- Opening Delimiter -
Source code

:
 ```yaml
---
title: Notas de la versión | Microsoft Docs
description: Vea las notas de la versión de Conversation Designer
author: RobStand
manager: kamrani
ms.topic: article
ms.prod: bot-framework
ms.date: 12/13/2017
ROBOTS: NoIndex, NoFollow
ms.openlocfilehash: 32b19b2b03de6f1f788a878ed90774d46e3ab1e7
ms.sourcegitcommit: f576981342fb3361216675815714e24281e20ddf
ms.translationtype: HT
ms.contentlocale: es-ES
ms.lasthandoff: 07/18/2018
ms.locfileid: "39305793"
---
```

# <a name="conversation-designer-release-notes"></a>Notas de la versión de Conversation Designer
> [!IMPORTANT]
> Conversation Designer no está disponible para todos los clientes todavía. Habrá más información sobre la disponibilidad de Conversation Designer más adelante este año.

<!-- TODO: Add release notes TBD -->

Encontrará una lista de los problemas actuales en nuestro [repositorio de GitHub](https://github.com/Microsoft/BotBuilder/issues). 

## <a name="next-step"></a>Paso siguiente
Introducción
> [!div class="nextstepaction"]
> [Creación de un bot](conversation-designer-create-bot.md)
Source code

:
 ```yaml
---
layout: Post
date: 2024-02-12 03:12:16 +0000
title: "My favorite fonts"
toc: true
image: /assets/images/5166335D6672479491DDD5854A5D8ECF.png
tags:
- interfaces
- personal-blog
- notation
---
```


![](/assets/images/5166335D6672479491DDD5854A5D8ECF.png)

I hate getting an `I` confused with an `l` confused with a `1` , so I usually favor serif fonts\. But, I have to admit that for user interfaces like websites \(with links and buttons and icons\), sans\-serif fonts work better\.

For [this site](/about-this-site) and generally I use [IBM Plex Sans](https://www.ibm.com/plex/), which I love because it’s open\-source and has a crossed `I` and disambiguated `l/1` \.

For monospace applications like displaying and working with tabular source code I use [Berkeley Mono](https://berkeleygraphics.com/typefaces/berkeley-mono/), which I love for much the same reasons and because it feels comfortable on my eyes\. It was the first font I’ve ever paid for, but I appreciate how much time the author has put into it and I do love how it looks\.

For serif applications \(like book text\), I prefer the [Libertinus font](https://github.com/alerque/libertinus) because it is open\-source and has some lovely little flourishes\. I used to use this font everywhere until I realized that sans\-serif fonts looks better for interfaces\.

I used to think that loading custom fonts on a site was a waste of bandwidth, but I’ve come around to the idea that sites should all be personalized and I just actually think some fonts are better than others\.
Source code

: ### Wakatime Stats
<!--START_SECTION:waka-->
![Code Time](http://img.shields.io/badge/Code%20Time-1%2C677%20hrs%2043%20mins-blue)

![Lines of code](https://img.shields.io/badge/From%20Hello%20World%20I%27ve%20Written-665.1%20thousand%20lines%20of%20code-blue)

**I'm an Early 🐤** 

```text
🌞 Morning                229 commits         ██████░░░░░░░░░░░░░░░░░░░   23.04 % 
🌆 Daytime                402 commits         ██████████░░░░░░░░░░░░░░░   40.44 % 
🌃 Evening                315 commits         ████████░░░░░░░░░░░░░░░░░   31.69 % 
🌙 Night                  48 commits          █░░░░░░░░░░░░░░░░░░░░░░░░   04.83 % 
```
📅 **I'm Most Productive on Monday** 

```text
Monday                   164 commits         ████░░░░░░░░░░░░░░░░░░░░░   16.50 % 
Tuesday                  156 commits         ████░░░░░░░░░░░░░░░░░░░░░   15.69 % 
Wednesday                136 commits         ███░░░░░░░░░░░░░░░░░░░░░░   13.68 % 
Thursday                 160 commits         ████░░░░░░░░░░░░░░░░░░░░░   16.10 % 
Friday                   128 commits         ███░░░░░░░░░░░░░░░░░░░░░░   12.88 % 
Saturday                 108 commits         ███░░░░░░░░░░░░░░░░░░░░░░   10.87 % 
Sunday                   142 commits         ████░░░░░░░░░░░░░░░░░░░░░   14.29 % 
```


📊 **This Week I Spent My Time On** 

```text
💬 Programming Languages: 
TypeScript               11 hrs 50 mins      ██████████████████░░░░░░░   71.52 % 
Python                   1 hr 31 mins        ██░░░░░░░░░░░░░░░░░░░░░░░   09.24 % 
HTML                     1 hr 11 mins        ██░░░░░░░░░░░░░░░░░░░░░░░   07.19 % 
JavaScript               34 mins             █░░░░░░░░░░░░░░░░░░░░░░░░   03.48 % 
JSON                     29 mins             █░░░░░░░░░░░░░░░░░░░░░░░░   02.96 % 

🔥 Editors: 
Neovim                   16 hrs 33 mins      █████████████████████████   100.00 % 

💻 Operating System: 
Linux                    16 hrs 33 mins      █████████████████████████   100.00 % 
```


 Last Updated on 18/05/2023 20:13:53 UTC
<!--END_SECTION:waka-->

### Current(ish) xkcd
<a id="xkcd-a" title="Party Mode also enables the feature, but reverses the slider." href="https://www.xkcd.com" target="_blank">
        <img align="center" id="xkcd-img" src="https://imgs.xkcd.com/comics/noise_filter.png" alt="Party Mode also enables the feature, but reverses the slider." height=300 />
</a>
- Closing Delimiter -
▶ HOW TO COMPLETE THIS TASK
Exactly how many lines of the data include the word "release"? Reply with that number only.

▶ SOLUTION BELOW
2